Wednesday, September 29, 2010

The sad truth about appliances

Yesterday I discovered some surprising things about used appliances.  As part of our renovation project we are removing the washer and dryer that were squeezed into the makeshift laundry room.  Squeezed so tight that the windowsill had been removed to fit them in.

The plan was to sell them and purchase a stacking washer and dryer to create more space.  These appliances were purchased in 2009 from a reputable second hand appliance dealer.  They were recondidtioned and came with a year guarantee.  As you can see, they are clean and new looking and they work just fine.  The thing that shocks us is that nobody wants them.

We posted them for sale at less than half of what we paid for them a year ago and not a single person responded.  Then we decided to see if we could trade them in at the store where we bought them--only to find that it has gone out of business.  There is only one used appliance dealer left in Victoria and they don't want them either.

He says that most of the appliances they get end up taken to the recyclers, even though they may work perfectly well.  They only sell certain models that they can guarantee for a year.  Many of the washers and dryers made between 5 and 15 years ago are very good and still have lots of life.  The ones made more recently may look good but unless you're paying for top brands they're made with lighter materials and don't last that long.  But nobody wants an old washer or dryer. Everyone wants shiny new appliances.

Apparently if we buy an appliance from them they'll take away our old washer and dryer and recycle it for a $60 fee.  I'm just a little suspicious though.  What's to keep them from reconditioning them and selling them?   At this point I don't know what the truth is!


  1. Yes, we've discovered that, too. So we buy our appliances from a reputable retailer - selling only new - and they take them away.
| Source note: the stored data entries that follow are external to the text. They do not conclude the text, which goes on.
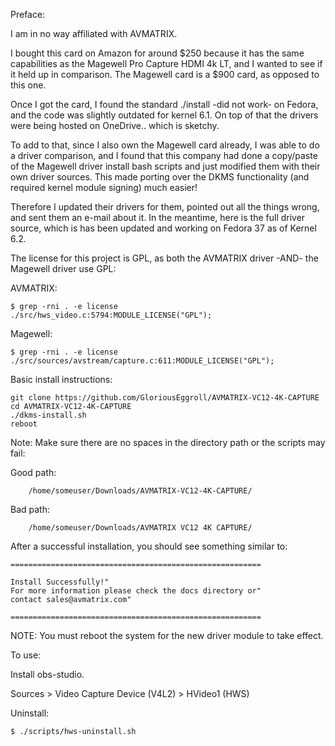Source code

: Preface:

I am in no way affiliated with AVMATRIX.

I bought this card on Amazon for around $250 because it has the same capabilities as the Magewell Pro Capture HDMI 4k LT, and I wanted to see if it held up in comparison. The Magewell card is a $900 card, as opposed to this one. 

Once I got the card, I found the standard ./install -did not work- on Fedora, and the code was slightly outdated for kernel 6.1. On top of that the drivers were being hosted on OneDrive.. which is sketchy. 

To add to that, since I also own the Magewell card already, I was able to do a driver comparison, and I found that this company had done a copy/paste of the Magewell driver install bash scripts and just modified them with their own driver sources.  This made porting over the DKMS functionality (and required kernel module signing) much easier!

Therefore I updated their drivers for them, pointed out all the things wrong, and sent them an e-mail about it. In the meantime, here is the full driver source, which is has been updated and working on Fedora 37 as of Kernel 6.2. 

The license for this project is GPL, as both the AVMATRIX driver -AND- the Magewell driver use GPL:

AVMATRIX:
```
$ grep -rni . -e license
./src/hws_video.c:5794:MODULE_LICENSE("GPL");
```

Magewell:
```
$ grep -rni . -e license
./src/sources/avstream/capture.c:611:MODULE_LICENSE("GPL");
```

Basic install instructions:
```
git clone https://github.com/GloriousEggroll/AVMATRIX-VC12-4K-CAPTURE
cd AVMATRIX-VC12-4K-CAPTURE
./dkms-install.sh
reboot
```

Note: Make sure there are no spaces in the directory path or the scripts may fail:

Good path:
```
	/home/someuser/Downloads/AVMATRIX-VC12-4K-CAPTURE/
```
Bad path:
```
    /home/someuser/Downloads/AVMATRIX VC12 4K CAPTURE/
```

After a successful installation, you should see something similar to:
```
========================================================

Install Successfully!"
For more information please check the docs directory or"
contact sales@avmatrix.com"

========================================================
```
NOTE: You must reboot the system for the new driver module to take effect.

To use:

Install obs-studio.

Sources > Video Capture Device (V4L2) > HVideo1 (HWS)

Uninstall:
```
$ ./scripts/hws-uninstall.sh
```
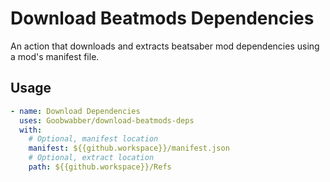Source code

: # Download Beatmods Dependencies

An action that downloads and extracts beatsaber mod dependencies using a mod's manifest file.

## Usage

```yaml
- name: Download Dependencies
  uses: Goobwabber/download-beatmods-deps
  with:
    # Optional, manifest location
    manifest: ${{github.workspace}}/manifest.json
    # Optional, extract location
    path: ${{github.workspace}}/Refs
```
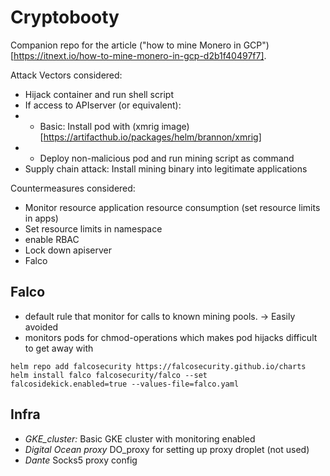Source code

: # Cryptobooty 
Companion repo for the article ("how to mine Monero in GCP")[https://itnext.io/how-to-mine-monero-in-gcp-d2b1f40497f7].


Attack Vectors considered:
- Hijack container and run shell script
- If access to APIserver (or equivalent): 
- - Basic: Install pod with (xmrig image)[https://artifacthub.io/packages/helm/brannon/xmrig]
- - Deploy non-malicious pod and run mining script as command
- Supply chain attack: Install mining binary into legitimate applications

Countermeasures considered:
- Monitor resource application resource consumption (set resource limits in apps)
- Set resource limits in namespace
- enable RBAC
- Lock down apiserver 
- Falco 

## Falco 
- default rule that monitor for calls to known mining pools. -> Easily avoided
- monitors pods for chmod-operations which makes pod hijacks difficult to get away with
```
helm repo add falcosecurity https://falcosecurity.github.io/charts  
helm install falco falcosecurity/falco --set falcosidekick.enabled=true --values-file=falco.yaml 
```

## Infra
- *GKE\_cluster:* Basic GKE cluster with monitoring enabled
- *Digital Ocean proxy* DO_proxy for setting up proxy droplet (not used)
- *Dante* Socks5 proxy config


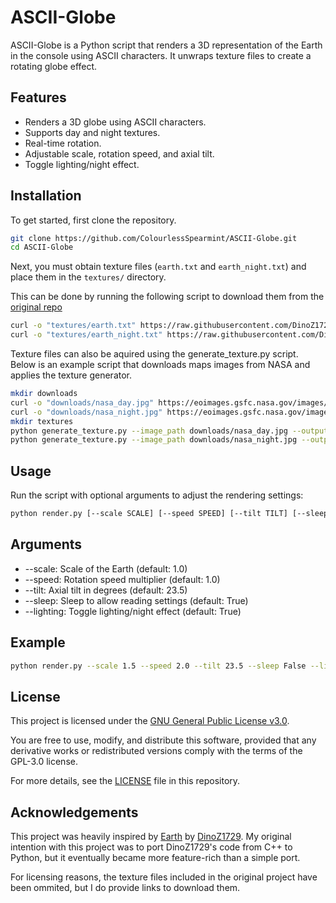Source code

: # ASCII-Globe

ASCII-Globe is a Python script that renders a 3D representation of the Earth in the console using ASCII characters. It unwraps texture files to create a rotating globe effect.

## Features

- Renders a 3D globe using ASCII characters.
- Supports day and night textures.
- Real-time rotation.
- Adjustable scale, rotation speed, and axial tilt.
- Toggle lighting/night effect.

## Installation

To get started, first clone the repository.

```bash
git clone https://github.com/ColourlessSpearmint/ASCII-Globe.git
cd ASCII-Globe
```

Next, you must obtain texture files (`earth.txt` and `earth_night.txt`) and place them in the `textures/` directory. 

This can be done by running the following script to download them from the [original repo](https://github.com/DinoZ1729) 

```bash
curl -o "textures/earth.txt" https://raw.githubusercontent.com/DinoZ1729/Earth/refs/heads/master/earth.txt
curl -o "textures/earth_night.txt" https://raw.githubusercontent.com/DinoZ1729/Earth/refs/heads/master/earth_night.txt
```

Texture files can also be aquired using the generate_texture.py script. Below is an example script that downloads maps images from NASA and applies the texture generator.

```bash
mkdir downloads
curl -o "downloads/nasa_day.jpg" https://eoimages.gsfc.nasa.gov/images/imagerecords/74000/74218/world.200412.3x5400x2700.jpg
curl -o "downloads/nasa_night.jpg" https://eoimages.gsfc.nasa.gov/images/imagerecords/144000/144896/BlackMarble_2012_01deg_gray.jpg
mkdir textures
python generate_texture.py --image_path downloads/nasa_day.jpg --output_path textures/earth.txt --ocean-colors 0,6,20 20,57,101 6,24,60 --threshold 10 --ocean-char .
python generate_texture.py --image_path downloads/nasa_night.jpg --output_path textures/earth_night.txt
```

## Usage

Run the script with optional arguments to adjust the rendering settings:

```sh
python render.py [--scale SCALE] [--speed SPEED] [--tilt TILT] [--sleep SLEEP] [--lighting LIGHTING]
```

## Arguments
- --scale: Scale of the Earth (default: 1.0)
- --speed: Rotation speed multiplier (default: 1.0)
- --tilt: Axial tilt in degrees (default: 23.5)
- --sleep: Sleep to allow reading settings (default: True)
- --lighting: Toggle lighting/night effect (default: True)

## Example

```sh
python render.py --scale 1.5 --speed 2.0 --tilt 23.5 --sleep False --lighting False
```

## License

This project is licensed under the [GNU General Public License v3.0](https://www.gnu.org/licenses/gpl-3.0.en.html). 

You are free to use, modify, and distribute this software, provided that any derivative works or redistributed versions comply with the terms of the GPL-3.0 license. 

For more details, see the [LICENSE](./LICENSE) file in this repository.

## Acknowledgements

This project was heavily inspired by [Earth](https://github.com/DinoZ1729/Earth) by [DinoZ1729](https://github.com/DinoZ1729). My original intention with this project was to port DinoZ1729's code from C++ to Python, but it eventually became more feature-rich than a simple port.

For licensing reasons, the texture files included in the original project have been ommited, but I do provide links to download them.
Since they only sell new, I've never thought about anything but recycling. But, I suppose they could sell it on, couldn't they? It's all rather like used cars without wheels.

  2. Can you donate them to a shelter? I'd feel way better about donating to someone in need-vs-giving it to someone out to make a buck.

  3. Good idea Rudee. I'll look into that. The catch is the cost of transporting them. About $30 for a truck and driver, but at least they would be used.

  4. Hi Joanna - I was quite happy to buy an old, used set years 8 years ago. They are still running fine and I am still grateful as I don't have a big income. In the US there are plenty of Salvation Army's and other such places that will come and get your large donations like appliances. There must be SOMEWHERE like that in BC?

    This is my first visit to your blog... I look forward to taking more of a look!